Dataset entries
»»
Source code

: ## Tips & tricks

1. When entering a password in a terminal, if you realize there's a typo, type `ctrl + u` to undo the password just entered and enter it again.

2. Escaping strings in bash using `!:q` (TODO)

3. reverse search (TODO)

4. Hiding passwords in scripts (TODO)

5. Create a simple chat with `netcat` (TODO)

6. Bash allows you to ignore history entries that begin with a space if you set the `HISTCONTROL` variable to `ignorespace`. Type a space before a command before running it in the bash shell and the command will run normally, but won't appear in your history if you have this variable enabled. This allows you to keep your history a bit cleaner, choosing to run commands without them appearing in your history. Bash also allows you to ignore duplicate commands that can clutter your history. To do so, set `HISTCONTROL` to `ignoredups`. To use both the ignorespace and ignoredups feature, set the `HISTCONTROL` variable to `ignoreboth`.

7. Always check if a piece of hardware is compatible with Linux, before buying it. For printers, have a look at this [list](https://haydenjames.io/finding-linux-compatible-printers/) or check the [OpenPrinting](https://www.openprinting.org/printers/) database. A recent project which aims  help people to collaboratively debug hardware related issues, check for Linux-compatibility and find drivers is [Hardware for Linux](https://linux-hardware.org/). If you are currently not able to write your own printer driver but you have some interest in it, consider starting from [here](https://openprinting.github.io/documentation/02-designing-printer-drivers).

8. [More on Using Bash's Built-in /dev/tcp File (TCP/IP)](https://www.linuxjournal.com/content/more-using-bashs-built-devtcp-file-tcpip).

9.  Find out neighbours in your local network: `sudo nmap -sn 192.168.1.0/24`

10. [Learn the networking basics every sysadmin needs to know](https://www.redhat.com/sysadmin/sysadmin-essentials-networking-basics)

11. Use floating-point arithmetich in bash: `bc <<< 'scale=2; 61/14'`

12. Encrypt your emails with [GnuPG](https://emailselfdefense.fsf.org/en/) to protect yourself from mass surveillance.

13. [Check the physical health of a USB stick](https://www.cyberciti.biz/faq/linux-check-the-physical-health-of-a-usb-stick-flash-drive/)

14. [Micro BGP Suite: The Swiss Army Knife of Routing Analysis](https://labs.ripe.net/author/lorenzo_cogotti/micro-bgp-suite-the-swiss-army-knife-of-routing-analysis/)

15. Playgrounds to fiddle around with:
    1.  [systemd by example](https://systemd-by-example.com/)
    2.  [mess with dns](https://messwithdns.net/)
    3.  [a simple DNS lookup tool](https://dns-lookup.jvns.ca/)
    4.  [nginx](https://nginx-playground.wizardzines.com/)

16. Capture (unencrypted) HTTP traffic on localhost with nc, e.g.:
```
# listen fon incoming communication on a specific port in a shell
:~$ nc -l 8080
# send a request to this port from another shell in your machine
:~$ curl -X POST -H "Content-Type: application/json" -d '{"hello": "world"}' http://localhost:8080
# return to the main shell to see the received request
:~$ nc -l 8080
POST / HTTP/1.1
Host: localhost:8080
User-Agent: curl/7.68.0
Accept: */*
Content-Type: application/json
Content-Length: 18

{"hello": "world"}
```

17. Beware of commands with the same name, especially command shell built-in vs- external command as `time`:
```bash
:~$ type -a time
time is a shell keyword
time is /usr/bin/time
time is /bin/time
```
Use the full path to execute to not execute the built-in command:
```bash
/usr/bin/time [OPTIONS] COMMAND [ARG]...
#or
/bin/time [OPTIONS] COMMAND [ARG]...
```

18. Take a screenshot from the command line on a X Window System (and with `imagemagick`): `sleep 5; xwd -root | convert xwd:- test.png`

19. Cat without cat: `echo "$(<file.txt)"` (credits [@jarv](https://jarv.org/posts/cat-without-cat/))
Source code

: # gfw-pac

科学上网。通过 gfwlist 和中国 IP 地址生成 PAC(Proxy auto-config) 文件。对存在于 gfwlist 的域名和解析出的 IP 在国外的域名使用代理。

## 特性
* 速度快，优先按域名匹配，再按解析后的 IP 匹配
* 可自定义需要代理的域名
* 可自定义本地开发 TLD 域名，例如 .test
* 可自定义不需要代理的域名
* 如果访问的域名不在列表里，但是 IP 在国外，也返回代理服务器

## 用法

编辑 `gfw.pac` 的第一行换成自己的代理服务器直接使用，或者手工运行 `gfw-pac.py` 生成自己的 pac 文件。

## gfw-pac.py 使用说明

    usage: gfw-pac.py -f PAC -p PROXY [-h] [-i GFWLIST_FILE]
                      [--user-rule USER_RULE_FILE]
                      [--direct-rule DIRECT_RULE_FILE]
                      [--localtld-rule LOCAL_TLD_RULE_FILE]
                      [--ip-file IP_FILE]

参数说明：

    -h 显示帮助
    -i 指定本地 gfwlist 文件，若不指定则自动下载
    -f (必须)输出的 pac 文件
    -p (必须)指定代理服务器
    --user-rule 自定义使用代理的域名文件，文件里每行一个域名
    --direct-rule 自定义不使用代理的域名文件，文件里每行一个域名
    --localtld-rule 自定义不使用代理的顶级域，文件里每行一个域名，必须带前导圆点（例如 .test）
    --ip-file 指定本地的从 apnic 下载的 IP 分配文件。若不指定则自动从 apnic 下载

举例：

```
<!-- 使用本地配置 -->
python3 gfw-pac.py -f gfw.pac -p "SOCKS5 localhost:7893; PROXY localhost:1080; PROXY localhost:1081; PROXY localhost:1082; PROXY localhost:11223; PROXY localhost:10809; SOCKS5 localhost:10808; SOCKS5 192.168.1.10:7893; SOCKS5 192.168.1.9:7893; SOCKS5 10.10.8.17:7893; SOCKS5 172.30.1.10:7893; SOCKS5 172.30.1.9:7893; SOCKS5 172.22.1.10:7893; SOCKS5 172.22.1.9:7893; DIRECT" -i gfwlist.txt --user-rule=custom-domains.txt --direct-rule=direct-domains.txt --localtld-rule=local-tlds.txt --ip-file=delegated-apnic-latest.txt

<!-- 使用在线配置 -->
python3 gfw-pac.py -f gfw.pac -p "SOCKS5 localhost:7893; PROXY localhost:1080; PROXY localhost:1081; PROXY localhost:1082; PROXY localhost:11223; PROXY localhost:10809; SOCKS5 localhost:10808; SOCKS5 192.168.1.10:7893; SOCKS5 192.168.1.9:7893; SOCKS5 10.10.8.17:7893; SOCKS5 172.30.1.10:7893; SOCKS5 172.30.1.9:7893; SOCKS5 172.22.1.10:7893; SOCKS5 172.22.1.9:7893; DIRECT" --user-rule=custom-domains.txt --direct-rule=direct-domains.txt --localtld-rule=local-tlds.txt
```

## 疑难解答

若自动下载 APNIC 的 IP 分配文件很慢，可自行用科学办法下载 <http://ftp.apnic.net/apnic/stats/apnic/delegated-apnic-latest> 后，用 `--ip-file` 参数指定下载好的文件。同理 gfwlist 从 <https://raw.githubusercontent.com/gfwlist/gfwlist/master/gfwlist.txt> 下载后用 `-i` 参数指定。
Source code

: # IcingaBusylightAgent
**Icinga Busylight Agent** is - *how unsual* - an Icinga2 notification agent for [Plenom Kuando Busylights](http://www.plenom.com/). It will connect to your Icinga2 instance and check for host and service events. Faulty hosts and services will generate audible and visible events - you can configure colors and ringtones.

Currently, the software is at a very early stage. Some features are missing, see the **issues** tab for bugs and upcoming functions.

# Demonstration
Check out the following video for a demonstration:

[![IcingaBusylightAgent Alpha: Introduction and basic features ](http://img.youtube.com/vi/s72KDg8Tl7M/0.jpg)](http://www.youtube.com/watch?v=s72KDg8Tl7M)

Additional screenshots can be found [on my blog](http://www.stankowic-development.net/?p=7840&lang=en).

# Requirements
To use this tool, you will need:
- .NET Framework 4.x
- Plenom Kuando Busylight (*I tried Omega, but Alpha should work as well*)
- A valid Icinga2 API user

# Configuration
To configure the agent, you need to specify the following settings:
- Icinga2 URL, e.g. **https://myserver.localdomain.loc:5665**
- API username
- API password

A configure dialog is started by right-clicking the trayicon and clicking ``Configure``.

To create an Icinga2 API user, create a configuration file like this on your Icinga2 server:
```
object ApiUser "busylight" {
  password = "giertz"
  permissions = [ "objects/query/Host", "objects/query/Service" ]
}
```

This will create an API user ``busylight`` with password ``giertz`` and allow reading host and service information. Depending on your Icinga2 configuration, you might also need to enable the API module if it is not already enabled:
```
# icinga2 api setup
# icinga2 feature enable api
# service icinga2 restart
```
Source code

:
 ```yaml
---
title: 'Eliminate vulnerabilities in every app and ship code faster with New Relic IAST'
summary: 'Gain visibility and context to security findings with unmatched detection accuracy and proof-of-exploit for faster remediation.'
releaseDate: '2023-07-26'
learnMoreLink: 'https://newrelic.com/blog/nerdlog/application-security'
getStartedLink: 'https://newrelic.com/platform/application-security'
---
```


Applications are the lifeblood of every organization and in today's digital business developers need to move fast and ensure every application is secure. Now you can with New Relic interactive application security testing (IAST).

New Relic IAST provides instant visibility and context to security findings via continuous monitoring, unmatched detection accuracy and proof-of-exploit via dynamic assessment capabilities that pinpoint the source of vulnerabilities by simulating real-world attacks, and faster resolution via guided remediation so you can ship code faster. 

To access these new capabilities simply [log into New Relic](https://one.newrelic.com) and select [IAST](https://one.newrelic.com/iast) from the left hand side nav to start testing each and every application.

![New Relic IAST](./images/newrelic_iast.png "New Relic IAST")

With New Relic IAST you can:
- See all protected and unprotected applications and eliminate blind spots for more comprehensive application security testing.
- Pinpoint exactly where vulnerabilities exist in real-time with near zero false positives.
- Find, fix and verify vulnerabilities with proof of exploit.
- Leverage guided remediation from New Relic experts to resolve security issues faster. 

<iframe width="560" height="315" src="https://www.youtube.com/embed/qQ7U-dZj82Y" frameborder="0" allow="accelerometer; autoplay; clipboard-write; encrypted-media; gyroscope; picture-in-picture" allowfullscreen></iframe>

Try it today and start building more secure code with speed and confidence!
««
Required work:
Print the lines above, unchanged, from the start of the records to the line with "5. Create a", including that final line.

Written response:
Source code

: ## Tips & tricks

1. When entering a password in a terminal, if you realize there's a typo, type `ctrl + u` to undo the password just entered and enter it again.

2. Escaping strings in bash using `!:q` (TODO)

3. reverse search (TODO)

4. Hiding passwords in scripts (TODO)

5. Create a simple chat with `netcat` (TODO)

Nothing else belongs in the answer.